(DATA):
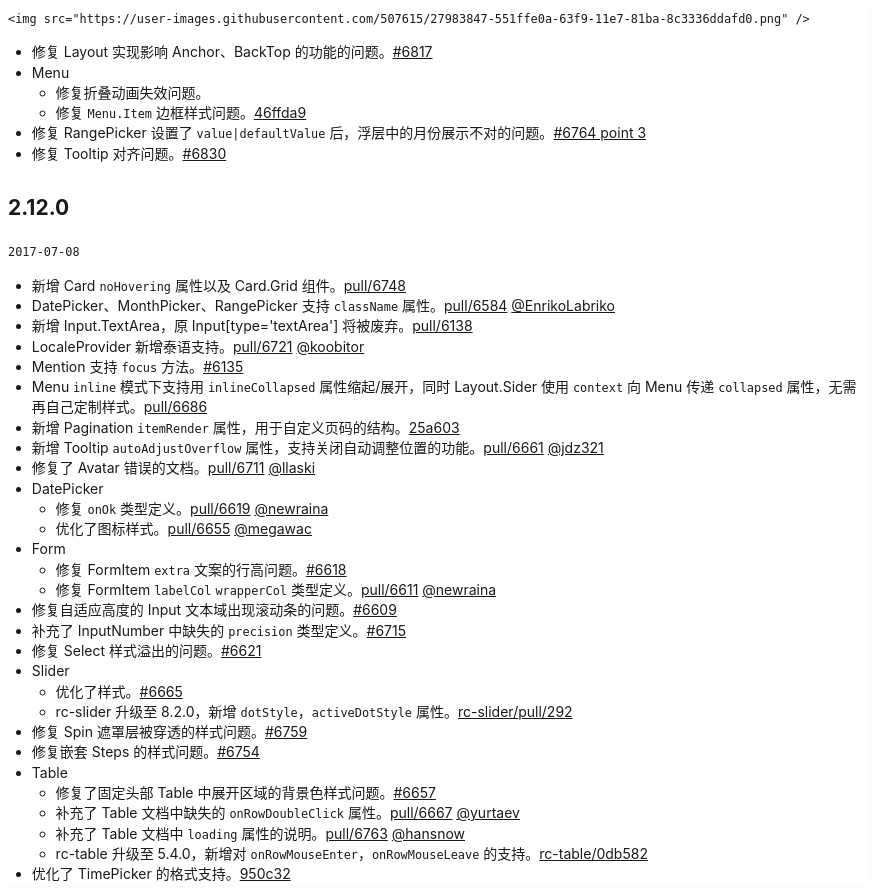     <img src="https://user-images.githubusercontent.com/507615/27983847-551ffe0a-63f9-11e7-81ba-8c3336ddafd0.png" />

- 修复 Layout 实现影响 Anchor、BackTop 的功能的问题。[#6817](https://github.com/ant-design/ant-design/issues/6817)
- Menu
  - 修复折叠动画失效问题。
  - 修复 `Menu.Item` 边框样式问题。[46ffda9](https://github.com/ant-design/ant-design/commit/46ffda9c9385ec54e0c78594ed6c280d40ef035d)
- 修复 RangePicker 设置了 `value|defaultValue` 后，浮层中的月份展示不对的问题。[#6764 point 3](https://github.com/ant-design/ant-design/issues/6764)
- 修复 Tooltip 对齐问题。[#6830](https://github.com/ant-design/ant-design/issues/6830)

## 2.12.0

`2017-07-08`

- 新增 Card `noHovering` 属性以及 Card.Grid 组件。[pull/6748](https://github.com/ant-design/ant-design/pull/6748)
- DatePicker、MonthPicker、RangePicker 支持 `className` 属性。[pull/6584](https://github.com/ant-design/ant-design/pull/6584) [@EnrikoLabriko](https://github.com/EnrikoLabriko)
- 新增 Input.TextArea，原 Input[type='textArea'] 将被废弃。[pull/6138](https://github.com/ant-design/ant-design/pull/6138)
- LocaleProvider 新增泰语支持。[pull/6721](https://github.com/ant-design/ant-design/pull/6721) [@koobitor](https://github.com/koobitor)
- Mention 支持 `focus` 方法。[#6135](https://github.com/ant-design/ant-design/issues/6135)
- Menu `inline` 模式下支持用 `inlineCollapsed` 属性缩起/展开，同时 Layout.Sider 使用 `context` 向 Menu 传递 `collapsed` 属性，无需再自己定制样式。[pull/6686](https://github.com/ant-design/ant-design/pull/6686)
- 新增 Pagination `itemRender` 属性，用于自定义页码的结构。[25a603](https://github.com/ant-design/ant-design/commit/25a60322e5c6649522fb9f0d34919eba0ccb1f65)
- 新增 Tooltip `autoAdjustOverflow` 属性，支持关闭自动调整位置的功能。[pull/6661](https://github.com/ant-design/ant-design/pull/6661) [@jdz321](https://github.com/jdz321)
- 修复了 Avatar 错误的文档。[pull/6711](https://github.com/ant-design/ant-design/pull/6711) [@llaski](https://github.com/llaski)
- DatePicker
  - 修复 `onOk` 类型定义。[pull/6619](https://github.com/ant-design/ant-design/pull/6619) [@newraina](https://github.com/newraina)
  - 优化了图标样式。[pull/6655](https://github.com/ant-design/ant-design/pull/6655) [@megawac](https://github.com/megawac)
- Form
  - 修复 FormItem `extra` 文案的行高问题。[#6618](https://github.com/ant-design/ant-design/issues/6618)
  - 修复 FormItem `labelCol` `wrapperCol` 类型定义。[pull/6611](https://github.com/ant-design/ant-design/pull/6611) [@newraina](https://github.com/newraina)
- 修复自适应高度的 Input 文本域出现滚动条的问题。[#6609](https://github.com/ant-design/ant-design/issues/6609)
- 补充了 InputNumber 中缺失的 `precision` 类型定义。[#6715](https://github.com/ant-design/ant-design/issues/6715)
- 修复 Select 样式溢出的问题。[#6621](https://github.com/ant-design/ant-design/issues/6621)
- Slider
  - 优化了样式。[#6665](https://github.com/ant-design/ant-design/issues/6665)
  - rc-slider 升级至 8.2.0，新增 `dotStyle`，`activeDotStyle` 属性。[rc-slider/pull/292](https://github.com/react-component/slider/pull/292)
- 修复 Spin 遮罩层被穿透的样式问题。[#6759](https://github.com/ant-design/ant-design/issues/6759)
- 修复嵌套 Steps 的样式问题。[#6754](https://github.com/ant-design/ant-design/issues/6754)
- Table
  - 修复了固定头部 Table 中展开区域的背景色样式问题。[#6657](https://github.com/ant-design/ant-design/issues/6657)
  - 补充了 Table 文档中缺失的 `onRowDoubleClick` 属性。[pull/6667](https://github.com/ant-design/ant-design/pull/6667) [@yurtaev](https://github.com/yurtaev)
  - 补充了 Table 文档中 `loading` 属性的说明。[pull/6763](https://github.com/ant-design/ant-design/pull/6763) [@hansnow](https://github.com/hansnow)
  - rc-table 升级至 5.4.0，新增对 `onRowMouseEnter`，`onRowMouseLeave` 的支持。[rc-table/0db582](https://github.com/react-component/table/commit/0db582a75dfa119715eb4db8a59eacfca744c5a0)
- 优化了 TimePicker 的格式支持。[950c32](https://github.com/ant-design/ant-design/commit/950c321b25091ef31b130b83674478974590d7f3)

(AIM OF THE EXERCISE): Copy all the lines of data exactly as they appear, dropping any images.

(FINISHED TASK):
     <img src="https://user-images.githubusercontent.com/507615/27983847-551ffe0a-63f9-11e7-81ba-8c3336ddafd0.png" />

- 修复 Layout 实现影响 Anchor、BackTop 的功能的问题。[#6817](https://github.com/ant-design/ant-design/issues/6817)
- Menu
  - 修复折叠动画失效问题。
  - 修复 `Menu.Item` 边框样式问题。[46ffda9](https://github.com/ant-design/ant-design/commit/46ffda9c9385ec54e0c78594ed6c280d40ef035d)
- 修复 RangePicker 设置了 `value|defaultValue` 后，浮层中的月份展示不对的问题。[#6764 point 3](https://github.com/ant-design/ant-design/issues/6764)
- 修复 Tooltip 对齐问题。[#6830](https://github.com/ant-design/ant-design/issues/6830)

## 2.12.0

`2017-07-08`

- 新增 Card `noHovering` 属性以及 Card.Grid 组件。[pull/6748](https://github.com/ant-design/ant-design/pull/6748)
- DatePicker、MonthPicker、RangePicker 支持 `className` 属性。[pull/6584](https://github.com/ant-design/ant-design/pull/6584) [@EnrikoLabriko](https://github.com/EnrikoLabriko)
- 新增 Input.TextArea，原 Input[type='textArea'] 将被废弃。[pull/6138](https://github.com/ant-design/ant-design/pull/6138)
- LocaleProvider 新增泰语支持。[pull/6721](https://github.com/ant-design/ant-design/pull/6721) [@koobitor](https://github.com/koobitor)
- Mention 支持 `focus` 方法。[#6135](https://github.com/ant-design/ant-design/issues/6135)
- Menu `inline` 模式下支持用 `inlineCollapsed` 属性缩起/展开，同时 Layout.Sider 使用 `context` 向 Menu 传递 `collapsed` 属性，无需再自己定制样式。[pull/6686](https://github.com/ant-design/ant-design/pull/6686)
- 新增 Pagination `itemRender` 属性，用于自定义页码的结构。[25a603](https://github.com/ant-design/ant-design/commit/25a60322e5c6649522fb9f0d34919eba0ccb1f65)
- 新增 Tooltip `autoAdjustOverflow` 属性，支持关闭自动调整位置的功能。[pull/6661](https://github.com/ant-design/ant-design/pull/6661) [@jdz321](https://github.com/jdz321)
- 修复了 Avatar 错误的文档。[pull/6711](https://github.com/ant-design/ant-design/pull/6711) [@llaski](https://github.com/llaski)
- DatePicker
  - 修复 `onOk` 类型定义。[pull/6619](https://github.com/ant-design/ant-design/pull/6619) [@newraina](https://github.com/newraina)
  - 优化了图标样式。[pull/6655](https://github.com/ant-design/ant-design/pull/6655) [@megawac](https://github.com/megawac)
- Form
  - 修复 FormItem `extra` 文案的行高问题。[#6618](https://github.com/ant-design/ant-design/issues/6618)
  - 修复 FormItem `labelCol` `wrapperCol` 类型定义。[pull/6611](https://github.com/ant-design/ant-design/pull/6611) [@newraina](https://github.com/newraina)
- 修复自适应高度的 Input 文本域出现滚动条的问题。[#6609](https://github.com/ant-design/ant-design/issues/6609)
- 补充了 InputNumber 中缺失的 `precision` 类型定义。[#6715](https://github.com/ant-design/ant-design/issues/6715)
- 修复 Select 样式溢出的问题。[#6621](https://github.com/ant-design/ant-design/issues/6621)
- Slider
  - 优化了样式。[#6665](https://github.com/ant-design/ant-design/issues/6665)
  - rc-slider 升级至 8.2.0，新增 `dotStyle`，`activeDotStyle` 属性。[rc-slider/pull/292](https://github.com/react-component/slider/pull/292)
- 修复 Spin 遮罩层被穿透的样式问题。[#6759](https://github.com/ant-design/ant-design/issues/6759)
- 修复嵌套 Steps 的样式问题。[#6754](https://github.com/ant-design/ant-design/issues/6754)
- Table
  - 修复了固定头部 Table 中展开区域的背景色样式问题。[#6657](https://github.com/ant-design/ant-design/issues/6657)
  - 补充了 Table 文档中缺失的 `onRowDoubleClick` 属性。[pull/6667](https://github.com/ant-design/ant-design/pull/6667) [@yurtaev](https://github.com/yurtaev)
  - 补充了 Table 文档中 `loading` 属性的说明。[pull/6763](https://github.com/ant-design/ant-design/pull/6763) [@hansnow](https://github.com/hansnow)
  - rc-table 升级至 5.4.0，新增对 `onRowMouseEnter`，`onRowMouseLeave` 的支持。[rc-table/0db582](https://github.com/react-component/table/commit/0db582a75dfa119715eb4db8a59eacfca744c5a0)
- 优化了 TimePicker 的格式支持。[950c32](https://github.com/ant-design/ant-design/commit/950c321b25091ef31b130b83674478974590d7f3)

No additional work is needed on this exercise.